Three studies showed a connection between pCS, oxidative stress and endothelial dysfunction (Figure 5B). Not only AGEs, as discussed above, but also pCS binds to RAGE, thereby activating NF-κB signaling in endothelial cells and as such decreasing KLF2 expression [30]. pCS stimulation of endothelial cells also resulted in NADPH oxidase-mediated ROS formation, independent of RAGE, and mainly mediated by free pCS rather than protein-bound pCS. Especially in human aortic SMCs the effect appeared to be induced by free pCS, as the addition of albumin reduced the effect by 90% [53]. pCS accumulates in the kidney via the organic anion transporters (OAT) receptor [92]. pCS was also shown to be absorbed by vascular endothelial and smooth muscle cells via OAT and subsequently enhanced expression of NOX-4, a component of NADPH oxidase. This triggered endothelial MCP-1 expression in vascular SMCs, as well as upregulated the expression of alkaline phosphatase (ALP) as early phenotypic marker of osteoblast differentiation [53]. Furthermore, an increase in intracellular pCS via OAT is directly associated to osteogenic SMC differentiation, as shown by high expression of other osteoblast-specific proteins osteopontin (OPN) and core-binding factor alpha 1 (CBFA1) as well as activation of ALP. In pCS-treated 5/6-nephrectomized rats this connection of MCP-1 levels in serum, vascular OPN expression, and vascular ALP activity accompanied by the induction of NOX-4 expression could be confirmed [53]. Moreover, Jing et al. confirmed the pCS-induced increase of NOX-4 via ROS in endothelial and smooth muscle cells in vivo and in vitro and in addition showed an increase in NOX-1 and p22phox, proteins involved in ROS production [52].

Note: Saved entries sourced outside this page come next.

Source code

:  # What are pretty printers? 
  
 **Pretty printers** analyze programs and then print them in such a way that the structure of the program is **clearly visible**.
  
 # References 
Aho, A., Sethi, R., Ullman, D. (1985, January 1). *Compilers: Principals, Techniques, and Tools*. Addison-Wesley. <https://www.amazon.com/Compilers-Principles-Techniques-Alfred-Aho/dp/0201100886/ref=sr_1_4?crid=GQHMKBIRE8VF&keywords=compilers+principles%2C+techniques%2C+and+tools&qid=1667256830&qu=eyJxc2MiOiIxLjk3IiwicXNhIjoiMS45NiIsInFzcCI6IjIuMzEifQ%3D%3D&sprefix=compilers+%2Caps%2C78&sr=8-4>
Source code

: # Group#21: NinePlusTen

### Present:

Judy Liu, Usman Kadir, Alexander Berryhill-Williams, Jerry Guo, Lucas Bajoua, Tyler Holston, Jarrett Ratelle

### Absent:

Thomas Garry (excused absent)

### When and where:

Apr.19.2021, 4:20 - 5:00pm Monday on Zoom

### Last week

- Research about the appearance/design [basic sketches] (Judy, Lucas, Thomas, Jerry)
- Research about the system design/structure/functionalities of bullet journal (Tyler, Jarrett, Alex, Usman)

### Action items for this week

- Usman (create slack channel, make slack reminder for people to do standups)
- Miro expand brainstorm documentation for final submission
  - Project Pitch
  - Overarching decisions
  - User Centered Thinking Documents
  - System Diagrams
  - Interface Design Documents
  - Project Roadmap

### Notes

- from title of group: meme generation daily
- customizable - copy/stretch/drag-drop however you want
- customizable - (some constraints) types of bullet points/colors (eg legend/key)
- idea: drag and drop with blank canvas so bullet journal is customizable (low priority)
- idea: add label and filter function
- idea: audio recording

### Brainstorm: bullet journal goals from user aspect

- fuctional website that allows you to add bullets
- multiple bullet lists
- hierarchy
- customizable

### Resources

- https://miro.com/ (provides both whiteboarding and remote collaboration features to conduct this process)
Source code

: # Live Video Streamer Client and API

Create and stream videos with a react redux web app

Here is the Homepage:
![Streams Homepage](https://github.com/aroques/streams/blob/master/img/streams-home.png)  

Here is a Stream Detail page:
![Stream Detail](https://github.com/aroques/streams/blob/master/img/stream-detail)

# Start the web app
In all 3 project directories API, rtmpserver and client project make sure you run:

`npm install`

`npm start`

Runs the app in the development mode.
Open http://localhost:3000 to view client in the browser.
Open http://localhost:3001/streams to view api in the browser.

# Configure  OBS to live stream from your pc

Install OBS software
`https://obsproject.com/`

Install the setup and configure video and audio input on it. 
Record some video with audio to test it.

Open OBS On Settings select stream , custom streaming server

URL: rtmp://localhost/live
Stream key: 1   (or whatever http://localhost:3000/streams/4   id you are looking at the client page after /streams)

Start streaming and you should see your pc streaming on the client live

pCS also affected leukocyte adhesion and migration. Increases in NOX-1, NOX-4 and p22phox by pCS led to higher levels of MCP-1, TNF-α, ICAM, VCAM as well as E-Selectin in endothelial cells in vitro, with increased expression of these pro-inflammatory chemokines and adhesion molecules also confirmed in aortic tissue of ApoE−/− mice with CKD and pCS treatment [52]. In hemodialysis patients, pCS was shown to be an independent risk factor for the presence of carotid atherosclerotic plaque [52]. Furthermore, in hemodialysis patients, the increase in free and total p-cresol was reported to correlate with the number of endothelial microparticles (EMPs) and shed EMPs. In vitro, the Rho kinase pathway was shown to be mediating this increase in shed EMPs and EMP numbers in response to both p-cresol and pCS as well as uremic serum [54].

Finally, Garcia-Jerez et al. showed that in addition to uremic serum and IS, also p-cresol induced ROS-mediated apoptosis of endothelial cells. However, similarly as shown for IS, p-cresol also triggered a protective feedback mechanism by activating integrin-linked kinase (ILK) via an unknown pathway [31], thereby upregulating AKT phosphorylation at Ser471 and as such counteracting p-cresol-induced ROS and apoptosis [31].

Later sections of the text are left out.